● **ACTIVITY**
Going through the entries below, copy out each line that contains "明朝那些事儿".
[EXERCISE INPUTS — start]
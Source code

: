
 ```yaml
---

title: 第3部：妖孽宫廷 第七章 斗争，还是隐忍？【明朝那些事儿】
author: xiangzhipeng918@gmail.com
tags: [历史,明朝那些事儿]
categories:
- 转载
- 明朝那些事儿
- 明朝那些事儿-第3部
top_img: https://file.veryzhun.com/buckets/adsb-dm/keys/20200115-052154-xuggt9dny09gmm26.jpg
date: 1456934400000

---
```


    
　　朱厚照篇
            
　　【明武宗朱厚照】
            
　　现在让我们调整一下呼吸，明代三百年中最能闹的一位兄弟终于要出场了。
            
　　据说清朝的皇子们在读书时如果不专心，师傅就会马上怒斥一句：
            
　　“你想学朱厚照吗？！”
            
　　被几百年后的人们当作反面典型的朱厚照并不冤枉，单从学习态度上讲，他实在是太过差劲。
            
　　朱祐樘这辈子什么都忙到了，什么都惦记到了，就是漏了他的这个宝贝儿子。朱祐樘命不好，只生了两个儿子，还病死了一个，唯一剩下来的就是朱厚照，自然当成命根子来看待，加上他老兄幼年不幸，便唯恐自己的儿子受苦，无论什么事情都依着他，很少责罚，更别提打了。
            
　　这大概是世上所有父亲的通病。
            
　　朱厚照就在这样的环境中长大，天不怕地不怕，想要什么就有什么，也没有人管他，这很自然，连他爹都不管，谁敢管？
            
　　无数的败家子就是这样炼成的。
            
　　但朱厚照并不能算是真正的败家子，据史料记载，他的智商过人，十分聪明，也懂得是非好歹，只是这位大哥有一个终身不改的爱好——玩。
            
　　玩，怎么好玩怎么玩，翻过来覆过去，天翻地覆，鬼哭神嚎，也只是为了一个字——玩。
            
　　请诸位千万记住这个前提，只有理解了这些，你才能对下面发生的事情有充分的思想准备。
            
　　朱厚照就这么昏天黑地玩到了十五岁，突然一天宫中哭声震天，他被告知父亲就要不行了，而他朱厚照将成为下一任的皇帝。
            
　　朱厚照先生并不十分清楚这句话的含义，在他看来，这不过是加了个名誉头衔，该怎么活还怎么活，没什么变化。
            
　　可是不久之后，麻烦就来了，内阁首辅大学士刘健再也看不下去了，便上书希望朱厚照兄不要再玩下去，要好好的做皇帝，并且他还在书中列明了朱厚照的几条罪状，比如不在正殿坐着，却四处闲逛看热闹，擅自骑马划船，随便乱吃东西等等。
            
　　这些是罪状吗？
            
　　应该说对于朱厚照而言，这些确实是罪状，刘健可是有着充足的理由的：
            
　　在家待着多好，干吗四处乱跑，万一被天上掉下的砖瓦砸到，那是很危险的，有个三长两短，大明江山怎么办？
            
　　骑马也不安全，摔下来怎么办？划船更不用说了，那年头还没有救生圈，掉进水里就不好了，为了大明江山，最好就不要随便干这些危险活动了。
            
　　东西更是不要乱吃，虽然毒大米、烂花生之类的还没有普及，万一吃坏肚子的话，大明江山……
[EXERCISE INPUTS — finish]
● **REPLY TO THE EXERCISE**
title: 第3部：妖孽宫廷 第七章 斗争，还是隐忍？【明朝那些事儿】
tags: [历史,明朝那些事儿]
- 明朝那些事儿
- 明朝那些事儿-第3部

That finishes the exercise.